(Dataset records Opens)
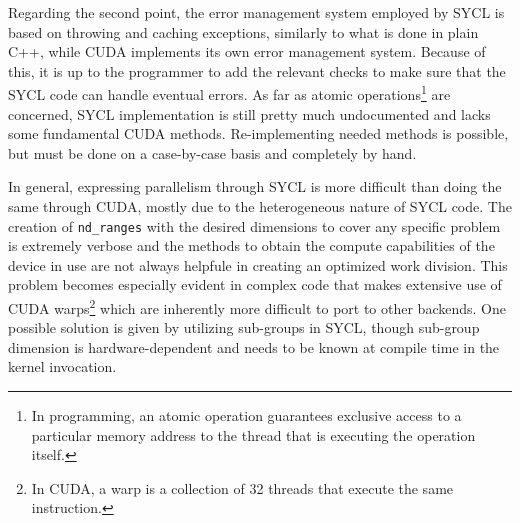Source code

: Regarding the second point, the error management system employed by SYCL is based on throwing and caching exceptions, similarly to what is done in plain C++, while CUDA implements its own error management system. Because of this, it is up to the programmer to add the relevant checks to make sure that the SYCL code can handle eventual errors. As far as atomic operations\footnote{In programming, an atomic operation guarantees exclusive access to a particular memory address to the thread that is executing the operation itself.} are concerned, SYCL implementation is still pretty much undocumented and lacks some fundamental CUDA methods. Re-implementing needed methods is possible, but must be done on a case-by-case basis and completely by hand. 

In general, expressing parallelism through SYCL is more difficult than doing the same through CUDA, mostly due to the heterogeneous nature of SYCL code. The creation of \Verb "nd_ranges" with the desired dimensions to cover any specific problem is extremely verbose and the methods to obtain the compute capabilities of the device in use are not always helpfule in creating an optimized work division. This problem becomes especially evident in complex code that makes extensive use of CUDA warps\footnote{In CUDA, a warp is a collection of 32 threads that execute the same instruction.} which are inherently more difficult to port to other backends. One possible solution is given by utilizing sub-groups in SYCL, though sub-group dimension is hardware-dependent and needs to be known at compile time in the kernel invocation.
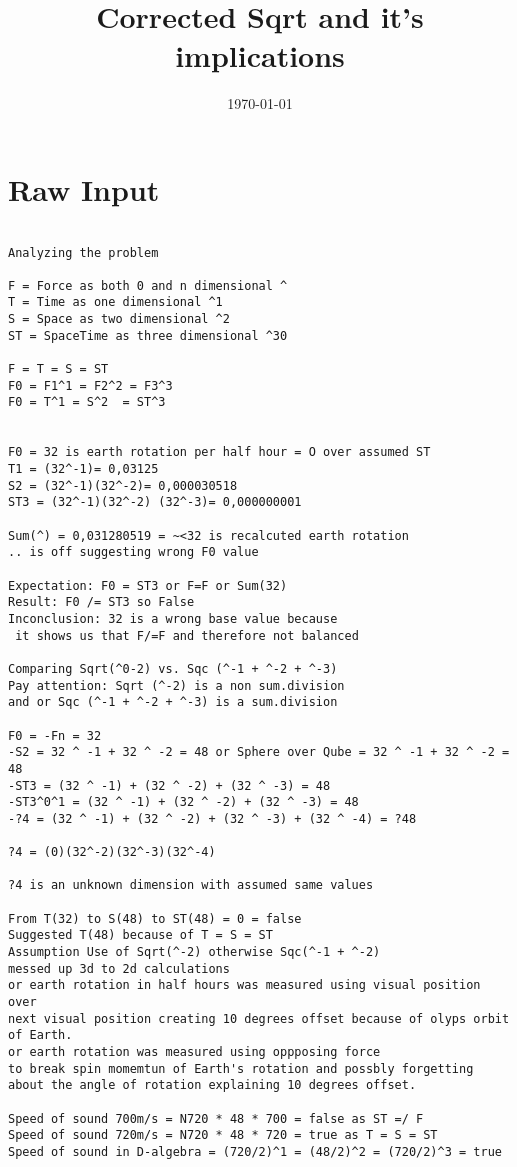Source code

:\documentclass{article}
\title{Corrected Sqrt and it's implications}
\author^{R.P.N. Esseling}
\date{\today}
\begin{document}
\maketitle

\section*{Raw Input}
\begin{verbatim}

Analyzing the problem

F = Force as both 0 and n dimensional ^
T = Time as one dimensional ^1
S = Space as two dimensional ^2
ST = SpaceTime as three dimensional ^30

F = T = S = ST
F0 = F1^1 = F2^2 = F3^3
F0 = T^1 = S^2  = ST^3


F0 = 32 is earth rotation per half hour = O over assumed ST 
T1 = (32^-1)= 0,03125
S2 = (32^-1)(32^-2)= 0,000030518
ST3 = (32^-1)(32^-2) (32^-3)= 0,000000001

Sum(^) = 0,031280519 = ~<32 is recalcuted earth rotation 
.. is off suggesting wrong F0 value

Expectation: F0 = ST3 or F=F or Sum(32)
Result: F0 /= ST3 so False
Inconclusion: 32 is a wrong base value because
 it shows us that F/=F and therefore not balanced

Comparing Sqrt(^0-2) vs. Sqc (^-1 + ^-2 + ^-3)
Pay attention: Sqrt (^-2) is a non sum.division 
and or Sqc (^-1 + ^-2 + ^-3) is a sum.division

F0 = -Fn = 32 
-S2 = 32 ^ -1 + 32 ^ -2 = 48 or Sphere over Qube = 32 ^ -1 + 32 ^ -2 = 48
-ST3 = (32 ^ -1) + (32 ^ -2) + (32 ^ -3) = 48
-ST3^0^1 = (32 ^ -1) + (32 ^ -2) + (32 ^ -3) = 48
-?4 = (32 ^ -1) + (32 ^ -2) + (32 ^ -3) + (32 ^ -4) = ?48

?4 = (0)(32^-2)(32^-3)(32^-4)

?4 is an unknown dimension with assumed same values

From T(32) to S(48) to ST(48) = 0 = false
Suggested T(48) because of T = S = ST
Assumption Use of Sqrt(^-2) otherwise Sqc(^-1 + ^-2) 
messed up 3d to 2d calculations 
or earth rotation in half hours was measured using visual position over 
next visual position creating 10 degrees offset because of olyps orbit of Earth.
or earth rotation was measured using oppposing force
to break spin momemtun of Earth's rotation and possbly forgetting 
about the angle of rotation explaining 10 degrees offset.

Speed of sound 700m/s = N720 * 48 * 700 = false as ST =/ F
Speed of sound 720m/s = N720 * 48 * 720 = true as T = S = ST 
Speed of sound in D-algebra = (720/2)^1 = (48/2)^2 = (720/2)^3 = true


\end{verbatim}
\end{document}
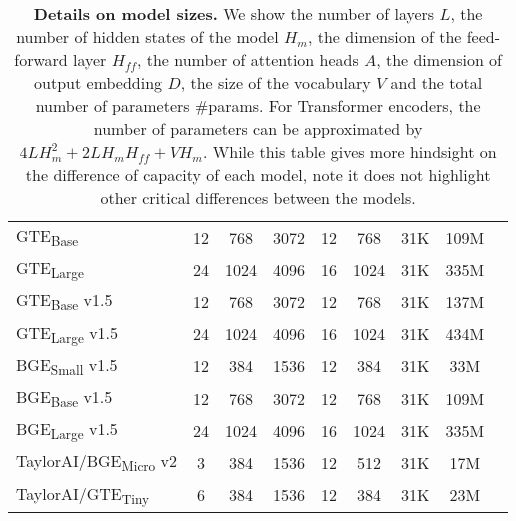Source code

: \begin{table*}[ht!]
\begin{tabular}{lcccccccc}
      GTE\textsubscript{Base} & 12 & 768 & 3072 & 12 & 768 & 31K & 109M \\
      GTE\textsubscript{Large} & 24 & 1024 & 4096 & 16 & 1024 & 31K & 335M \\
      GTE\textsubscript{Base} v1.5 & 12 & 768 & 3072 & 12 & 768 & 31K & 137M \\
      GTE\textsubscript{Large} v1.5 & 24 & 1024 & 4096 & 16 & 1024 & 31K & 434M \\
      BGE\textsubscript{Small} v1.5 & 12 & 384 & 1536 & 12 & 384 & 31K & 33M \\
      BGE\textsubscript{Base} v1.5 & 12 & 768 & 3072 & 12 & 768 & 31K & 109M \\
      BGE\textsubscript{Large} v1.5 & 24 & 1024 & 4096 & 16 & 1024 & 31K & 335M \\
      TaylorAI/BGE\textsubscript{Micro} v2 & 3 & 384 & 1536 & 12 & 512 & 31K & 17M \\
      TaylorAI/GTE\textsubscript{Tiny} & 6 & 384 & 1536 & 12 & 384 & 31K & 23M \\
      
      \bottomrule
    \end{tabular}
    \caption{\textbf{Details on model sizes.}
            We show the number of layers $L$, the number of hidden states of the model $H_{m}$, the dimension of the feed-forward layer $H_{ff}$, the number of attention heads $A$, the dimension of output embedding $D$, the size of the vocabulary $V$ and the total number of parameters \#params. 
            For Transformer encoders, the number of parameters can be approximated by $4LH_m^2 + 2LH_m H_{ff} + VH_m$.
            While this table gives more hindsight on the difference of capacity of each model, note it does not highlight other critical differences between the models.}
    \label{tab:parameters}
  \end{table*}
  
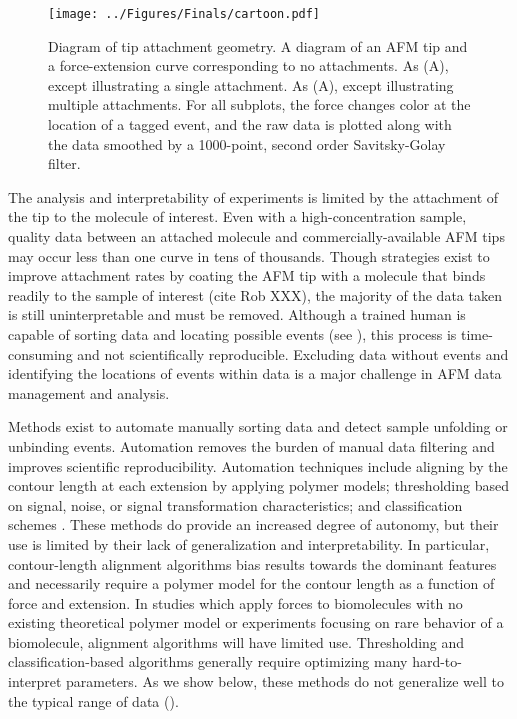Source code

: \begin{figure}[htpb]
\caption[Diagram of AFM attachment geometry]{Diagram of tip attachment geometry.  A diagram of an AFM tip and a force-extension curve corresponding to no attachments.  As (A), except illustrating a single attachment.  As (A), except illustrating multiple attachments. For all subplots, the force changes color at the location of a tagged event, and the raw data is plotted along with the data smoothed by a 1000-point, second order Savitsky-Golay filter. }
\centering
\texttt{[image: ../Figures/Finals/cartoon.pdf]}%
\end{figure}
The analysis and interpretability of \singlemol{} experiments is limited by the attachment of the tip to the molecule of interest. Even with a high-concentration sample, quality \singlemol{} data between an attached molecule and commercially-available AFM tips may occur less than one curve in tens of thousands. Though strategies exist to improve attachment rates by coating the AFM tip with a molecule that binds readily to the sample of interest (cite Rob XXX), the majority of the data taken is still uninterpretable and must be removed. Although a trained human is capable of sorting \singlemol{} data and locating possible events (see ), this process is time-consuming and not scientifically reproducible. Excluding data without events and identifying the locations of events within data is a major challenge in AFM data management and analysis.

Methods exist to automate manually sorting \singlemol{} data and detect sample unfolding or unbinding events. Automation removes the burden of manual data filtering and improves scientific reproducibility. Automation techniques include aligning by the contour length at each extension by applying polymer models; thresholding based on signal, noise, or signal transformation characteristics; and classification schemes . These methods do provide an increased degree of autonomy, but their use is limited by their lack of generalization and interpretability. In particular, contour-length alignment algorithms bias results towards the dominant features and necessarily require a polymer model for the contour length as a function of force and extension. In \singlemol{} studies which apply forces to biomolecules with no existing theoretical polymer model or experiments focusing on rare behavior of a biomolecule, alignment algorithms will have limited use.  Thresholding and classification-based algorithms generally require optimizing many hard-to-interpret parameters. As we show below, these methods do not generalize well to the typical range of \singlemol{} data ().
(Dataset records Closes)
(Dataset records Opens)
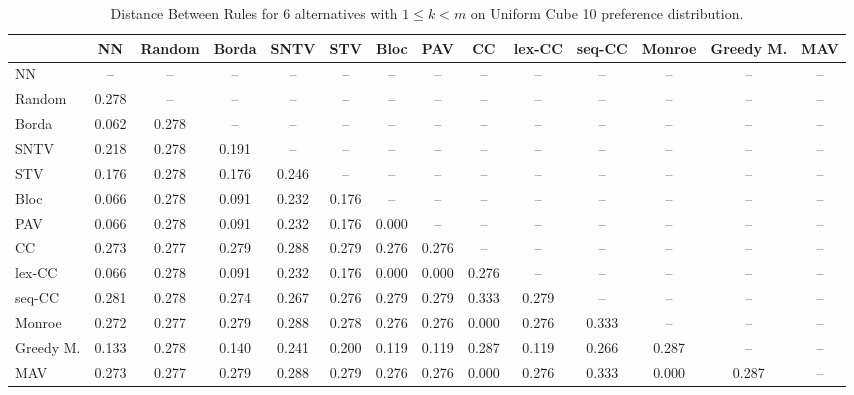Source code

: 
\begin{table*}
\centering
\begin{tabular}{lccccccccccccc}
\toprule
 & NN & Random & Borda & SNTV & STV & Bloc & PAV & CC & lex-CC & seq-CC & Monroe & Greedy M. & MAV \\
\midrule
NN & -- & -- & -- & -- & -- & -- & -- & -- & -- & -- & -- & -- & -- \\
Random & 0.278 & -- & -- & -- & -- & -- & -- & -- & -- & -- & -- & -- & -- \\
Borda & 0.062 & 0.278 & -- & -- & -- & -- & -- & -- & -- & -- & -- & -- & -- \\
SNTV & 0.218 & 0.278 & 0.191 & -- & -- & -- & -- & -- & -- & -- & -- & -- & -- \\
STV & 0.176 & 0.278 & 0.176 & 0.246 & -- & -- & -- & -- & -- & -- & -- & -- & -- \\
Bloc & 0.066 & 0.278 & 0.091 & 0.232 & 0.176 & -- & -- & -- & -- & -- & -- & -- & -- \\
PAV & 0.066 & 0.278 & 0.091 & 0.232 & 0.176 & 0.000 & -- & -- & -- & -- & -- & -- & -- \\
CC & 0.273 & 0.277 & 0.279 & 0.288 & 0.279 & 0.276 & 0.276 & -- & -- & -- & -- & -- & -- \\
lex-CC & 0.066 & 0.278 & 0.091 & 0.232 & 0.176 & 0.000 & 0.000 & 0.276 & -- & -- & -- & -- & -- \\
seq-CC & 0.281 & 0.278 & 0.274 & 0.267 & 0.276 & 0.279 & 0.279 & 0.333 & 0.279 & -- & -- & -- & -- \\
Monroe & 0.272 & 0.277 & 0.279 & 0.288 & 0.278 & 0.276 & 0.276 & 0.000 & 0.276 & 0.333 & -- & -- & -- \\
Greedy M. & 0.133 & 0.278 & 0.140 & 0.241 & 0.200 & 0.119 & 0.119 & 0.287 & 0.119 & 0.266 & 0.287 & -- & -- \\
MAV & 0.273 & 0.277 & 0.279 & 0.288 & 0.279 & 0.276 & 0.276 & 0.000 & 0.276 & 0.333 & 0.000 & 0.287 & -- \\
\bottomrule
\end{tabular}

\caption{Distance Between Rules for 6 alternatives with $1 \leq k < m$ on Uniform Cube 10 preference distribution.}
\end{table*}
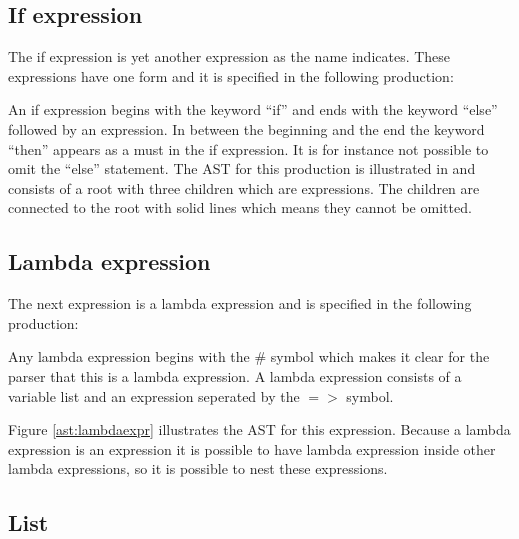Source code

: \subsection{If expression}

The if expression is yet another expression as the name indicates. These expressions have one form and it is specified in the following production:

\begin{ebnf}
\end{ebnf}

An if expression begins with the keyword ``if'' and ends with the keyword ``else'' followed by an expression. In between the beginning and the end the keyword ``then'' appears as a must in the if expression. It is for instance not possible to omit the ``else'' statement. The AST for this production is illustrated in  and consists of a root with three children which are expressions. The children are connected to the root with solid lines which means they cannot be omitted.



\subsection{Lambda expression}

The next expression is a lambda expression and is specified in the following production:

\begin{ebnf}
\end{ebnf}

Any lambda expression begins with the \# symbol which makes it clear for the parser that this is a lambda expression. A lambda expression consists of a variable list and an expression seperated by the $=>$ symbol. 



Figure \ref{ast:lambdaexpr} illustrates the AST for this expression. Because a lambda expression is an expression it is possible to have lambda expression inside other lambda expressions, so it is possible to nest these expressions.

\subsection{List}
(Dataset records Closes)
(Dataset records Opens)
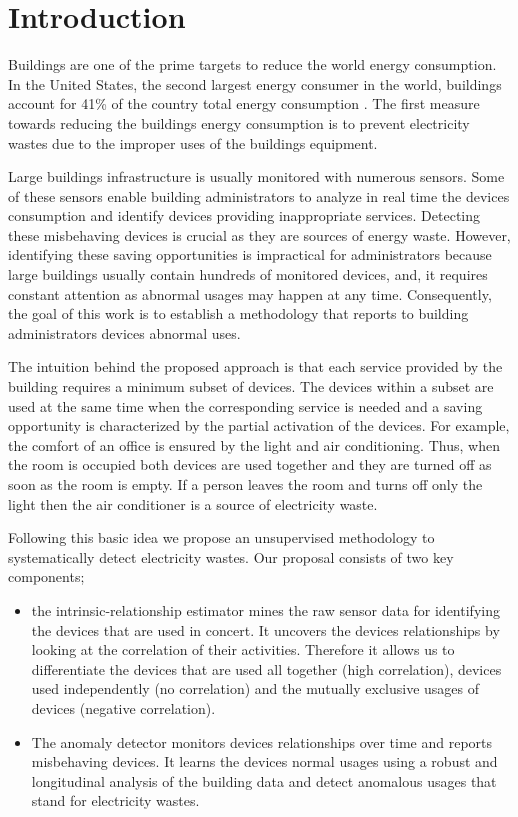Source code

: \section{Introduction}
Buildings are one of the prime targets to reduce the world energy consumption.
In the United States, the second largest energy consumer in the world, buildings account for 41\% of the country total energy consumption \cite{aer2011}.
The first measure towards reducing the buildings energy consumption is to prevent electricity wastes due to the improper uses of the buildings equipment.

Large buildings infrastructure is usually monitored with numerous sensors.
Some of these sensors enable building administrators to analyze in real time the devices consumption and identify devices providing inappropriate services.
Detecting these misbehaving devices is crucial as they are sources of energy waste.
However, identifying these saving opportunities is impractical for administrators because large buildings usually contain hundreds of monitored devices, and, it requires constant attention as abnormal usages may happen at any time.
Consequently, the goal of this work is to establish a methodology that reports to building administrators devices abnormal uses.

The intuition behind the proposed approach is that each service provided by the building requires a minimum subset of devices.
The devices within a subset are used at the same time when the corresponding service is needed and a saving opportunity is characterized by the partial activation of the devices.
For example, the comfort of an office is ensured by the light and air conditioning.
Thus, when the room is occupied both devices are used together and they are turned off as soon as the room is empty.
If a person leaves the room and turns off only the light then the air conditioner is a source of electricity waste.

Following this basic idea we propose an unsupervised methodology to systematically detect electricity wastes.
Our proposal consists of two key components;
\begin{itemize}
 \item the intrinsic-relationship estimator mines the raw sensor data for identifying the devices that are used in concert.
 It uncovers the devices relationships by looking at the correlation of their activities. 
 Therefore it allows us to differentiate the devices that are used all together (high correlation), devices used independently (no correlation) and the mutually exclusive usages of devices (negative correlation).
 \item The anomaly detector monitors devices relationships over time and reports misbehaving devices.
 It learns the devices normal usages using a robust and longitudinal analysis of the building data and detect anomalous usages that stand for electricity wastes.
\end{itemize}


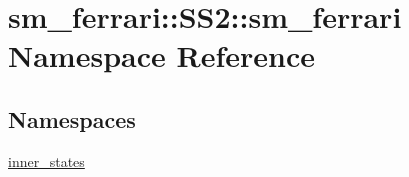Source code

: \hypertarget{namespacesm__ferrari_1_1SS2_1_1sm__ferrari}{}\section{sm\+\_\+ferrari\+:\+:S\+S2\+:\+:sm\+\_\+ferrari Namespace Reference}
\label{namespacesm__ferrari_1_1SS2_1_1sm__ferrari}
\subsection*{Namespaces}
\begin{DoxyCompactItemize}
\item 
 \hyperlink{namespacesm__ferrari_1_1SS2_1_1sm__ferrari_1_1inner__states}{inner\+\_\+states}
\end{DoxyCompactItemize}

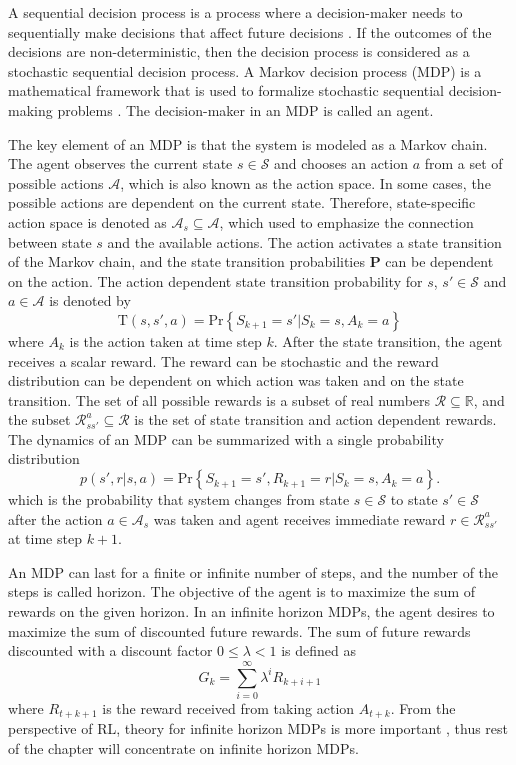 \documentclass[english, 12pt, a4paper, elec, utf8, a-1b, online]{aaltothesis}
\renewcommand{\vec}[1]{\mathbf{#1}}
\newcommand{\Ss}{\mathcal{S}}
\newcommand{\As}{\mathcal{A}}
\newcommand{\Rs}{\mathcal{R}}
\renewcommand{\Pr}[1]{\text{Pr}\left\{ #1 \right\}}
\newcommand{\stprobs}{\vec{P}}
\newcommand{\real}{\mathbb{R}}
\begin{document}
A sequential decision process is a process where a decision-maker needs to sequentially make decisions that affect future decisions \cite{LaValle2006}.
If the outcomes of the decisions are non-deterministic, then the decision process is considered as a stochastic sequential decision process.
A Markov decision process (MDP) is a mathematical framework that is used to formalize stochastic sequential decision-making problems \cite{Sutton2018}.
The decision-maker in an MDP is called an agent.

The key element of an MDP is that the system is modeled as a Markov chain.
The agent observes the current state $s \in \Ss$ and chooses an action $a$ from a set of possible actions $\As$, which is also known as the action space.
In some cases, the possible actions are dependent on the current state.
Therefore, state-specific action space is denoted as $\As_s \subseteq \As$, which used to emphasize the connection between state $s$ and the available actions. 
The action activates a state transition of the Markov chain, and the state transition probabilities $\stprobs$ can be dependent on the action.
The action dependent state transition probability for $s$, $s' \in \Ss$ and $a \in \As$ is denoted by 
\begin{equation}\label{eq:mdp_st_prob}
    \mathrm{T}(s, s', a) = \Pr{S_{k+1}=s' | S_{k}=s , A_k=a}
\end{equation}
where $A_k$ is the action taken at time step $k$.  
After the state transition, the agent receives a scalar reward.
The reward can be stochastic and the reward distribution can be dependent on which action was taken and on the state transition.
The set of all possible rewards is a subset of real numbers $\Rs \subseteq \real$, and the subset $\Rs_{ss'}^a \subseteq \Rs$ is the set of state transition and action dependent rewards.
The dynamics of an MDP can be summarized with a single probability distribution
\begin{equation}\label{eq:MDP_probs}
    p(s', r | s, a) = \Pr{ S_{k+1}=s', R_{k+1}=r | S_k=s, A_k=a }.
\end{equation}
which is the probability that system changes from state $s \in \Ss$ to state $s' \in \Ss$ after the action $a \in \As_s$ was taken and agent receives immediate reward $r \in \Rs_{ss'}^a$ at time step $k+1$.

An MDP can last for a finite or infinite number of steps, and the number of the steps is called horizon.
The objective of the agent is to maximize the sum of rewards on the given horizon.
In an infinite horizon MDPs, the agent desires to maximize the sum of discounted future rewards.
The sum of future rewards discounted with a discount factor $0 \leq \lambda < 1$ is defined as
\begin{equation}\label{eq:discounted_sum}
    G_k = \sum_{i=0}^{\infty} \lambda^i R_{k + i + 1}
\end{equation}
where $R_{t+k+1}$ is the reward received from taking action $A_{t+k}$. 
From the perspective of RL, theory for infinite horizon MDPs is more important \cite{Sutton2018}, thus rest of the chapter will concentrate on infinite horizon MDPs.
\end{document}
(Dataset records Closes)
*Your task:*
Your task is to copy every line of the entries that contains the string "specified".

*Response to the exercise:*
The if expression is yet another expression as the name indicates. These expressions have one form and it is specified in the following production:
The next expression is a lambda expression and is specified in the following production:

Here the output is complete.